Despite widespread use of anti-retro viral therapy, neurological disorders continue to contribute significantly to the morbidity and mortality associated with HIV infection. The immunological correlates of protection against neuropathogenic progression of HIV infection have not been characterized, but an understanding of the neuroprotective and neurodegenerative roles played by host immunity is central to effective vaccine development. Studies using the simian immunodeficiency virus (SIV) model have shown that CD8+ lymphocytes protect against rapidly fatal SIV encephalitis (SIVE) during acute infection; however, the relative contribution of humoral immunity to protection against SIVE during acute and chronic infection remains unknown.

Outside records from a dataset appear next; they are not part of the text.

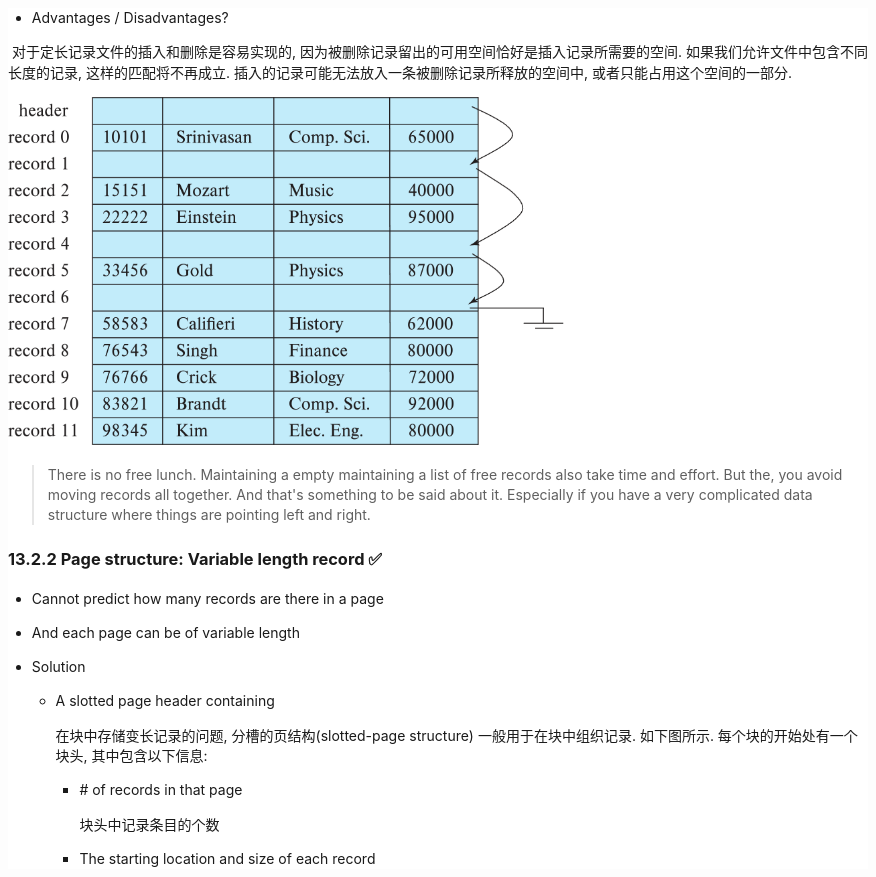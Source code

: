 * Advantages / Disadvantages?

​		对于定长记录文件的插入和删除是容易实现的, 因为被删除记录留出的可用空间恰好是插入记录所需要的空间. 如果我们允许文件中包含不同长度的记录, 这样的匹配将不再成立. 插入的记录可能无法放入一条被删除记录所释放的空间中, 或者只能占用这个空间的一部分.

<img src="./Chapter 13 Data Storage Structures.assets/image-20220918111054741.png" alt="image-20220918111054741" style="zoom:67%;" />

> There is no free lunch. Maintaining a empty maintaining a list of free records also take time and effort. But the, you avoid moving records all together. And that's something to be said about it. Especially if you have a very complicated data structure where things are pointing left and right.



### 13.2.2 Page structure: Variable length record ✅

* Cannot predict how many records are there in a page

* And each page can be of variable length

* Solution

  * A slotted page header containing

    在块中存储变长记录的问题, 分槽的页结构(slotted-page structure) 一般用于在块中组织记录. 如下图所示. 每个块的开始处有一个块头, 其中包含以下信息:
  
    * \# of records in that page
  
      块头中记录条目的个数
  
    * The starting location and size of each record
  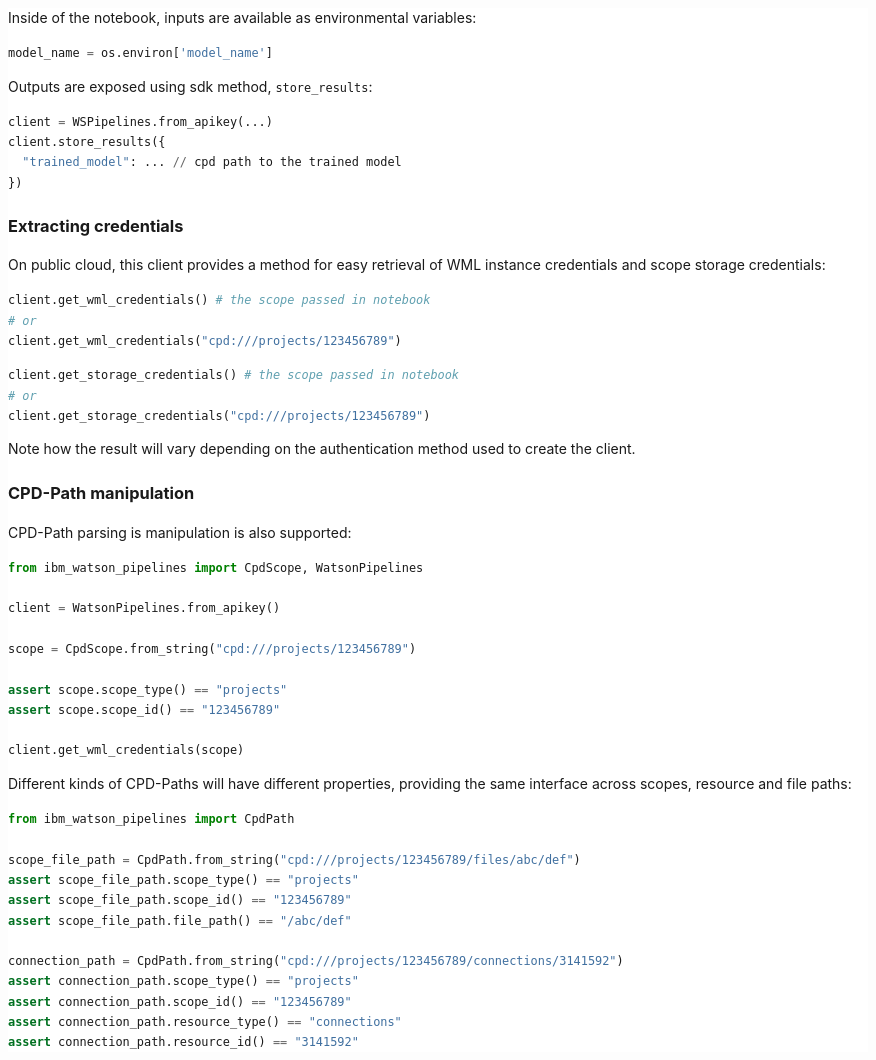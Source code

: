 Inside of the notebook, inputs are available as environmental
variables:

```python
model_name = os.environ['model_name']
```

Outputs are exposed using sdk method, `store_results`:

```python
client = WSPipelines.from_apikey(...)
client.store_results({
  "trained_model": ... // cpd path to the trained model
})
```


### Extracting credentials

On public cloud, this client provides a method for easy retrieval of WML
instance credentials and scope storage credentials:

```python
client.get_wml_credentials() # the scope passed in notebook
# or
client.get_wml_credentials("cpd:///projects/123456789")
```
```python
client.get_storage_credentials() # the scope passed in notebook
# or
client.get_storage_credentials("cpd:///projects/123456789")
```

Note how the result will vary depending on the authentication method
used to create the client.


### CPD-Path manipulation

CPD-Path parsing is manipulation is also supported:

```python
from ibm_watson_pipelines import CpdScope, WatsonPipelines

client = WatsonPipelines.from_apikey()

scope = CpdScope.from_string("cpd:///projects/123456789")

assert scope.scope_type() == "projects"
assert scope.scope_id() == "123456789"

client.get_wml_credentials(scope)
```

Different kinds of CPD-Paths will have different properties, providing the same
interface across scopes, resource and file paths:

```python
from ibm_watson_pipelines import CpdPath

scope_file_path = CpdPath.from_string("cpd:///projects/123456789/files/abc/def")
assert scope_file_path.scope_type() == "projects"
assert scope_file_path.scope_id() == "123456789"
assert scope_file_path.file_path() == "/abc/def"

connection_path = CpdPath.from_string("cpd:///projects/123456789/connections/3141592")
assert connection_path.scope_type() == "projects"
assert connection_path.scope_id() == "123456789"
assert connection_path.resource_type() == "connections"
assert connection_path.resource_id() == "3141592"

```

This research program will use the neurovirulent SIVsmmFGb model to specifically investigate the effects of neutralizing antibodies (nAbs) on brain virus burden and SIVE. Using this model, we have found that macaques with detectable nAb responses at 1 month post inoculation (mpi) resist SIVE even in the absence of measurable cell-mediated responses at 3 mpi. We hypothesize that nAbs are particularly effective in the CNS, where neutralization-sensitive macrophage-tropic viruses predominate. Furthermore, we hypothesize that nAbs supplement cell-mediated protection against SIVE during acute infection and limit the extent of viral reactivation in the CNS during chronic infection. To test these hypotheses, in Aim 1 we will correlate the magnitude and quality of nAbs in blood and CSF with brain virus burden and markers of SIVE throughout the course of SIVsmmFGb infection, paying particular attention to the effect of nAbs on (1) autologous virus isolates and on (2) virus replication in macrophages. We hypothesize that nAb liters will be correlated with protection against SIVE, particularly in macaques with suboptimal antiviral cellular immunity.
In Aim 2, we will determine the impact of humoral immunity on SIVE pathogenesis by depleting CD20+ B cells before SIVsmmFGb infection and evaluating the neuropathogenic outcome. We hypothesize that CD20-depleted macaques with suboptimal cellular immunity will develop SIVE due to impaired nAb responses, while non-depleted macaques with intact nAb responses will resist SIVE.
In Aim 3, we will use a passive therapy approach to examine the effect of nAbs on SIVE during acute SIVsmmFGb infection. We hypothesize that passive therapy with SIV-immune globulin (SIVIG) will promote de novo production of nAbs, and that SIVIG-treated macaques will have lower brain virus burdens and resist SIVE longer than controls. The results of these studies will help gauge the relevance of including methods to generate nAbs in addition to antiviral CTL in the development of vaccines designed to protect against the numerous and diverse sequelae of HIV infection.